KARACHI, Aug 13: The State Bank will show no hurry in raising interest rates despite the fact that CPI inflation has touched a high mark of 9.33 per cent in the very first month of this fiscal year.

"We will show no hurry at all...our response will be cautious and we may rather go for gradual tightening of monetary policy," said a senior State Bank official. The official who declined to be named was reached by Dawn to learn how the central bank would respond in terms of interest rate hiking to soaring inflation.

"We will continue monitoring core inflation very closely and our response would be measured and gradual," the official said. Measured and gradual are the words SBP Governor Dr.

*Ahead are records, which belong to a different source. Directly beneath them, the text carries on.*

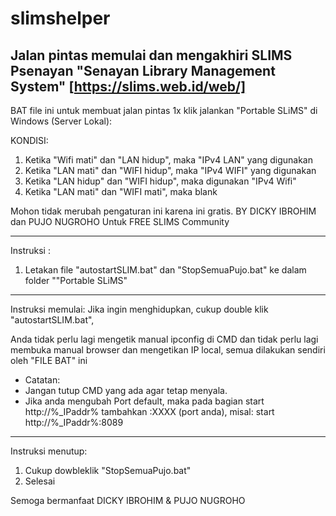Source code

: # slimshelper
Jalan pintas memulai dan mengakhiri SLIMS Psenayan "Senayan Library Management System" [https://slims.web.id/web/]
---


BAT file ini untuk membuat jalan pintas 1x klik jalankan "Portable SLiMS" di Windows (Server Lokal):

KONDISI:
1. Ketika "Wifi mati" dan "LAN hidup", maka "IPv4 LAN" yang digunakan
2. Ketika "LAN mati" dan "WIFI hidup", maka "IPv4 WIFI" yang digunakan
3. Ketika "LAN hidup" dan "WIFI hidup", maka digunakan "IPv4 Wifi"
4. Ketika "LAN mati" dan "WIFI mati", maka blank

Mohon tidak merubah pengaturan ini karena ini gratis. 
BY DICKY IBROHIM dan PUJO NUGROHO
Untuk FREE SLIMS Community


---
Instruksi :
1. Letakan file "autostartSLIM.bat" dan  "StopSemuaPujo.bat" ke dalam folder ""Portable SLiMS"
---
Instruksi memulai:
Jika ingin menghidupkan, cukup double klik "autostartSLIM.bat", 


Anda tidak perlu lagi mengetik manual ipconfig di CMD dan tidak perlu lagi membuka manual browser dan mengetikan IP local, semua dilakukan sendiri oleh "FILE BAT" ini
* Catatan: 
* Jangan tutup CMD yang ada agar tetap menyala.
* Jika anda mengubah Port default, maka pada bagian start http://%_IPaddr% tambahkan :XXXX (port anda), misal: start http://%_IPaddr%:8089
---

Instruksi menutup:
1. Cukup dowbleklik "StopSemuaPujo.bat" 
2. Selesai






Semoga bermanfaat
DICKY IBROHIM &
PUJO NUGROHO

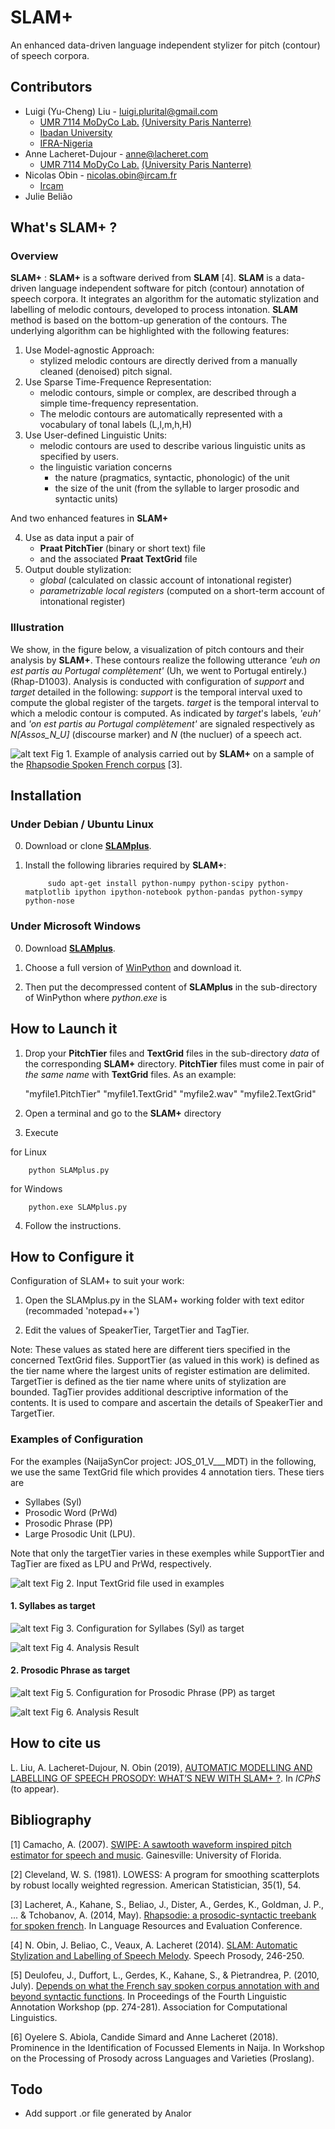 SLAM+
====

An enhanced data-driven language independent stylizer for pitch (contour) of speech corpora.

## Contributors ##
- Luigi (Yu-Cheng) Liu - [luigi.plurital@gmail.com](mailto:luigi.plurital@gmail.com)
	- [UMR 7114 MoDyCo Lab.](https://www.modyco.fr/fr/) [(University Paris Nanterre)](https://university.parisnanterre.fr/)
	- [Ibadan University](https://www.ui.edu.ng/)
	- [IFRA-Nigeria](http://www.ifra-nigeria.org/)
- Anne Lacheret-Dujour - [anne@lacheret.com](mailto:anne@lacheret.com)
	- [UMR 7114 MoDyCo Lab.](https://www.modyco.fr/fr/) [(University Paris Nanterre)](https://university.parisnanterre.fr/)
- Nicolas Obin - [nicolas.obin@ircam.fr](mailto:nicolas.obin@ircam.fr)
	- [Ircam](https://www.ircam.fr/)
- Julie Belião

## What's **SLAM+** ?

### Overview ###


**SLAM+** : **SLAM+** is a software derived from **SLAM** [4].  **SLAM** is a data-driven language independent software for pitch (contour) annotation of speech corpora. It integrates an algorithm for the automatic stylization and labelling of melodic contours, developed to process intonation. **SLAM** method is based on the bottom-up generation of the contours. The underlying algorithm can be highlighted with the following features: 
 
1) Use Model-agnostic Approach: 
	- stylized melodic contours are directly derived from a manually cleaned (denoised) pitch signal.
2) Use Sparse Time-Frequence Representation: 
	- melodic contours, simple or complex, are described through a simple time-frequency representation. 
	- The melodic contours are automatically represented with a vocabulary of tonal labels (L,l,m,h,H) 
3) Use User-defined Linguistic Units:
	- melodic contours are used to describe various linguistic units as specified by users. 
	- the linguistic variation concerns 
		- the nature (pragmatics, syntactic, phonologic) of the unit
		- the size of the unit (from the syllable to larger prosodic and syntactic units)

And two enhanced features in **SLAM+** 

4) Use as data input a pair of 
	- **Praat PitchTier** (binary or short text) file 
	- and the associated **Praat TextGrid** file
5) Output double stylization: 
	- *global* (calculated on classic account of intonational register)
	- *parametrizable local registers* (computed on a short-term account of intonational register)


### Illustration ###

We show, in the figure below, a visualization of pitch contours and their analysis by **SLAM+**. These contours realize the following utterance *'euh on est partis au Portugal complètement'* (Uh, we went to Portugal entirely.) (Rhap-D1003). Analysis is conducted with configuration of *support* and *target* detailed in the following: *support* is the temporal interval uxed to compute the global register of the targets. *target* is the temporal interval to which a melodic contour is computed. As indicated by *target*'s labels, *'euh'* and *'on est partis au Portugal complètement'* are signaled respectively as *N[Assos_N_U]* (discourse marker) and *N* (the nucluer) of a speech act. 

![alt text](https://github.com/vieenrose/SLAMplus/blob/dev/img/Rhap-D2001.png)
Fig 1. Example of analysis carried out by **SLAM+** on a sample of the [Rhapsodie Spoken French corpus](https://www.projet-rhapsodie.fr/) [3]. 

## Installation ##

### Under Debian / Ubuntu Linux ###

0) Download or clone [**SLAMplus**](https://github.com/vieenrose/SLAMplus/tree/dev).

1) Install the following libraries required by **SLAM+**:

            sudo apt-get install python-numpy python-scipy python-matplotlib ipython ipython-notebook python-pandas python-sympy python-nose

### Under Microsoft Windows ###

0) Download [**SLAMplus**](https://github.com/vieenrose/SLAMplus/tree/dev).

1) Choose a full version of [WinPython](https://winpython.github.io/) and download it.

2) Then put the decompressed content of **SLAMplus** in the sub-directory of WinPython where *python.exe* is 

## How to Launch it ##
1) Drop your **PitchTier** files and **TextGrid** files in the sub-directory *data* of the corresponding **SLAM+** directory. **PitchTier** files must come in pair of *the same name* with **TextGrid** files. As an example: 

     "myfile1.PitchTier" "myfile1.TextGrid" "myfile2.wav" "myfile2.TextGrid"

2) Open a terminal and go to the **SLAM+** directory
3) Execute

for Linux

        python SLAMplus.py
for Windows

        python.exe SLAMplus.py
4) Follow the instructions.

## How to Configure it ##
Configuration of SLAM+ to suit your work:

1) Open the SLAMplus.py in the SLAM+ working folder with text editor (recommaded 'notepad++')

2) Edit the values of SpeakerTier, TargetTier and TagTier. 

Note: These values as stated here are different tiers specified in the concerned TextGrid files. SupportTier (as valued in this work) is defined as the tier name where the largest units of register estimation are delimited. TargetTier is defined as the tier name where units of stylization are bounded. TagTier provides additional descriptive information of the contents. It is used to compare and ascertain the details of SpeakerTier and TargetTier.

### Examples of Configuration ###

For the examples (NaijaSynCor project: JOS_01_V___MDT) in the following, we use the same TextGrid file which provides 4 annotation tiers. These tiers are 
- Syllabes (Syl)
- Prosodic Word (PrWd) 
- Prosodic Phrase (PP) 
- Large Prosodic Unit (LPU). 

Note that only the targetTier varies in these exemples while SupportTier and TagTier are fixed as LPU and PrWd, respectively. 

![alt text](https://github.com/vieenrose/SLAMplus/blob/dev/img/Example_TextGrid.png)
Fig 2. Input TextGrid file used in examples

#### 1. Syllabes as target ####

![alt text](https://github.com/vieenrose/SLAMplus/blob/dev/img/Config_I.png)
Fig 3. Configuration for Syllabes (Syl) as target 


![alt text](https://github.com/vieenrose/SLAMplus/blob/dev/img/Output_I.png)
Fig 4. Analysis Result

#### 2. Prosodic Phrase as target ####

![alt text](https://github.com/vieenrose/SLAMplus/blob/dev/img/Config_II.png)
Fig 5. Configuration for Prosodic Phrase (PP) as target


![alt text](https://github.com/vieenrose/SLAMplus/blob/dev/img/Output_II.png)
Fig 6. Analysis Result

## How to cite us ##

L. Liu, A. Lacheret-Dujour, N. Obin (2019), [AUTOMATIC MODELLING AND LABELLING OF SPEECH PROSODY: WHAT’S NEW WITH SLAM+ ?](https://www.researchgate.net/publication/332108118_Automatic_Modelling_and_Labelling_of_Speech_Prosody_What's_New_with_SLAM). In *ICPhS* (to appear).

## Bibliography ##

[1] Camacho, A. (2007). [SWIPE: A sawtooth waveform inspired pitch estimator for speech and music](https://www.cise.ufl.edu/~acamacho/publications/dissertation.pdf). Gainesville: University of Florida.

[2] Cleveland, W. S. (1981). LOWESS: A program for smoothing scatterplots by robust locally weighted regression. American Statistician, 35(1), 54.

[3] Lacheret, A., Kahane, S., Beliao, J., Dister, A., Gerdes, K., Goldman, J. P., ... & Tchobanov, A. (2014, May). [Rhapsodie: a prosodic-syntactic treebank for spoken french](https://hal.sorbonne-universite.fr/file/index/docid/968959/filename/LREC2014_AL.pdf). In Language Resources and Evaluation Conference.

[4] N. Obin,  J. Beliao, C., Veaux, A. Lacheret (2014). [SLAM: Automatic Stylization and Labelling of Speech Melody](https://halshs.archives-ouvertes.fr/hal-00968950). Speech Prosody, 246-250.

[5] Deulofeu, J., Duffort, L., Gerdes, K., Kahane, S., & Pietrandrea, P. (2010, July). [Depends on what the French say spoken corpus annotation with and beyond syntactic functions](https://hal.archives-ouvertes.fr/docs/00/66/51/89/PDF/uppsala.pdf). In Proceedings of the Fourth Linguistic Annotation Workshop (pp. 274-281). Association for Computational Linguistics.

[6] Oyelere S. Abiola, Candide Simard and Anne Lacheret (2018). Prominence in the Identification of Focussed Elements in Naija. In Workshop on the Processing of Prosody across Languages and Varieties (Proslang). 

## Todo ##
- Add support .or file generated by Analor

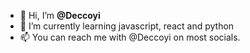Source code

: - 👋 Hi, I’m **@Deccoyi**
- 🌱 I’m currently learning javascript, react and python
- 📫 You can reach me with @Deccoyi on most socials.

<!---
Deccoyi/Deccoyi is a ✨ special ✨ repository because its `README.md` (this file) appears on your GitHub profile.
You can click the Preview link to take a look at your changes.
--->
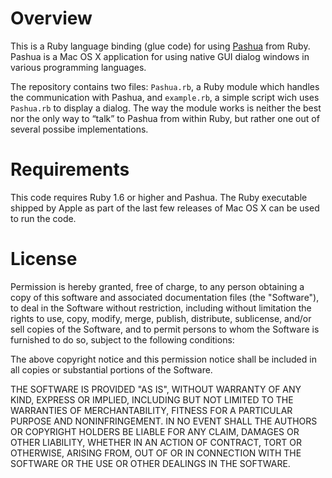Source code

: Overview
===========

This is a Ruby language binding (glue code) for using [Pashua](http://www.bluem.net/jump/pashua) from Ruby. Pashua is a Mac OS X application for using native GUI dialog windows in various programming languages.

The repository contains two files: `Pashua.rb`, a Ruby module which handles the communication with Pashua, and `example.rb`, a simple script wich uses `Pashua.rb` to display a dialog. The way the module works is neither the best nor the only way to “talk” to Pashua from within Ruby, but rather one out of several possibe implementations.

Requirements
=============
This code requires Ruby 1.6 or higher and Pashua. The Ruby executable shipped by Apple as part of the last few releases of Mac OS X can be used to run the code.

License
=========
Permission is hereby granted, free of charge, to any person obtaining a copy
of this software and associated documentation files (the "Software"), to deal
in the Software without restriction, including without limitation the rights
to use, copy, modify, merge, publish, distribute, sublicense, and/or sell
copies of the Software, and to permit persons to whom the Software is
furnished to do so, subject to the following conditions:

The above copyright notice and this permission notice shall be included in all
copies or substantial portions of the Software.

THE SOFTWARE IS PROVIDED "AS IS", WITHOUT WARRANTY OF ANY KIND, EXPRESS OR
IMPLIED, INCLUDING BUT NOT LIMITED TO THE WARRANTIES OF MERCHANTABILITY,
FITNESS FOR A PARTICULAR PURPOSE AND NONINFRINGEMENT. IN NO EVENT SHALL THE
AUTHORS OR COPYRIGHT HOLDERS BE LIABLE FOR ANY CLAIM, DAMAGES OR OTHER
LIABILITY, WHETHER IN AN ACTION OF CONTRACT, TORT OR OTHERWISE, ARISING FROM,
OUT OF OR IN CONNECTION WITH THE SOFTWARE OR THE USE OR OTHER DEALINGS IN THE
SOFTWARE.


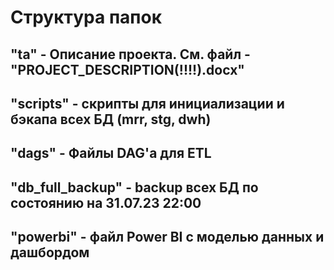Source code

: # Структура папок

## "ta" - Описание проекта. См. файл - "PROJECT_DESCRIPTION(!!!!).docx"

## "scripts" - скрипты для инициализации и бэкапа всех БД (mrr, stg, dwh)

## "dags" - Файлы DAG'a для ETL

## "db_full_backup" - backup всех БД по состоянию на 31.07.23 22:00

## "powerbi" - файл Power BI с моделью данных и дашбордом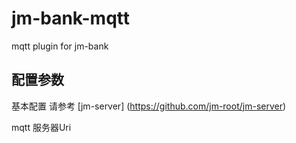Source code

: # jm-bank-mqtt

mqtt plugin for jm-bank

## 配置参数

基本配置 请参考 [jm-server] (https://github.com/jm-root/jm-server)

mqtt 服务器Uri
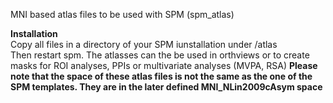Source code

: MNI based atlas files to be used with SPM (spm_atlas)

**Installation**  
Copy all files in a directory of your SPM iunstallation under /atlas 	
Then restart spm. The atlasses can the be used in orthviews or to create masks for ROI analyses, PPIs or multivariate analyses (MVPA, RSA)
**Please note that the space of these atlas files is not the same as the one of the SPM templates. They are in the later defined MNI_NLin2009cAsym space**
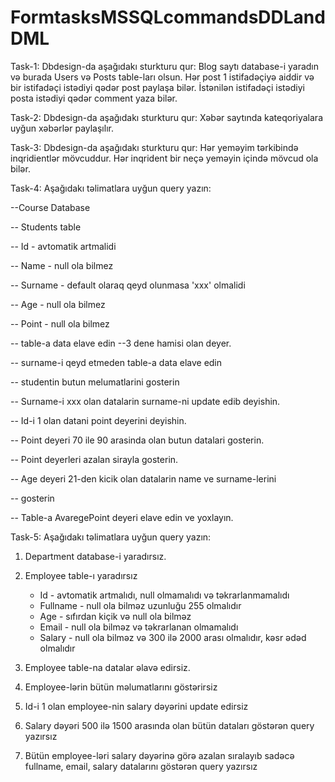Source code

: # FormtasksMSSQLcommandsDDLandDML

Task-1:
Dbdesign-da aşağıdakı sturkturu qur:
Blog saytı database-i yaradın və burada Users və Posts table-ları olsun.
Hər post 1 istifadəçiyə aiddir və bir istifadəçi istədiyi qədər post paylaşa bilər.
İstənilən istifadəçi istədiyi posta istədiyi qədər comment yaza bilər.

Task-2:
Dbdesign-da aşağıdakı sturkturu qur:
Xəbər saytında kateqoriyalara uyğun xəbərlər paylaşılır.

Task-3:
Dbdesign-da aşağıdakı sturkturu qur:
Hər yeməyim tərkibində inqridientlər mövcuddur.
Hər inqrident bir neçə yeməyin içində mövcud ola bilər.

Task-4:
Aşağıdakı təlimatlara uyğun query yazın:

--Course Database

-- Students table

-- Id - avtomatik artmalidi

-- Name - null ola bilmez

-- Surname - default olaraq qeyd olunmasa 'xxx' olmalidi

-- Age - null ola bilmez

-- Point - null ola bilmez


-- table-a data elave edin --3 dene hamisi olan deyer.

-- surname-i qeyd etmeden table-a data elave edin

-- studentin butun melumatlarini gosterin

-- Surname-i xxx olan datalarin surname-ni update edib deyishin.

-- Id-i 1 olan datani point deyerini deyishin.

-- Point deyeri 70 ile 90 arasinda olan butun datalari gosterin.

-- Point deyerleri azalan sirayla gosterin.

-- Age deyeri 21-den kicik olan datalarin name ve surname-lerini 

-- gosterin

-- Table-a AvaregePoint deyeri elave edin ve yoxlayın.

Task-5:
Aşağıdakı təlimatlara uyğun query yazın:

1) Department database-i yaradırsız.
2) Employee table-ı yaradırsız 
    - Id - avtomatik artmalıdı, null olmamalıdı və təkrarlanmamalıdı
    - Fullname - null ola bilməz uzunluğu 255 olmalıdır
    - Age - sıfırdan kiçik və null ola bilməz
    - Email - null ola bilməz və təkrarlanan olmamalıdı
    - Salary - null ola bilməz və 300 ilə 2000 arası olmalıdır, kəsr ədəd olmalıdır

3) Employee table-na datalar əlavə edirsiz.
4) Employee-lərin bütün məlumatlarını göstərirsiz
5) Id-i 1 olan employee-nin salary dəyərini update edirsiz
6) Salary dəyəri 500 ilə 1500 arasında olan bütün dataları göstərən query 
  yazırsız
7) Bütün employee-ləri salary dəyərinə görə azalan sıralayıb sadəcə fullname, 
email, salary datalarını göstərən query yazırsız
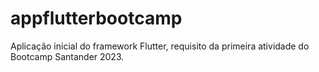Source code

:# appflutterbootcamp
Aplicação inicial do framework Flutter, requisito da primeira atividade do Bootcamp Santander 2023.
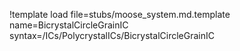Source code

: !template load file=stubs/moose_system.md.template name=BicrystalCircleGrainIC syntax=/ICs/PolycrystalICs/BicrystalCircleGrainIC
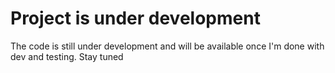 # Project is under development
The code is still under development and will be available once I'm done with dev and testing. Stay tuned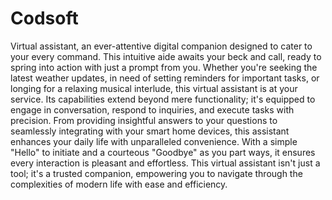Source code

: # Codsoft

Virtual assistant, an ever-attentive digital companion designed to cater to your every command.
This intuitive aide awaits your beck and call, ready to spring into action with just a prompt from you. Whether you're seeking the latest weather updates, in need of setting reminders for important tasks, or longing for a relaxing musical interlude, this virtual assistant is at your service. Its capabilities extend beyond mere functionality; it's equipped to engage in conversation, respond to inquiries, and execute tasks with precision. From providing insightful answers to your questions to seamlessly integrating with your smart home devices, this assistant enhances your daily life with unparalleled convenience. With a simple "Hello" to initiate and a courteous "Goodbye" as you part ways, it ensures every interaction is pleasant and effortless. This virtual assistant isn't just a tool; it's a trusted companion, empowering you to navigate through the complexities of modern life with ease and efficiency.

Ishrat Husain has used quite frequently in recent statements on the possibility of interest rates hiking to contain inflation.

The SBP began a gradual tightening of monetary policy in the last quarter of fiscal year July-June 2003-04. It indicated in its monetary policy statement for the first half of this fiscal year that it would follow the same course during July-December 2004.

But as consumer inflation or inflation measured by Consumer Price index shot up to 9.33 per cent in July 2004 over July 2003 the financial market particularly banks felt that the SBP might accelerate the process of interest rate hiking.

More than half a dozen senior executives of both local as well as foreign banks reached by Dawn said they were expecting that the SBP would accelerate interest rate hiking to keep inflation in check.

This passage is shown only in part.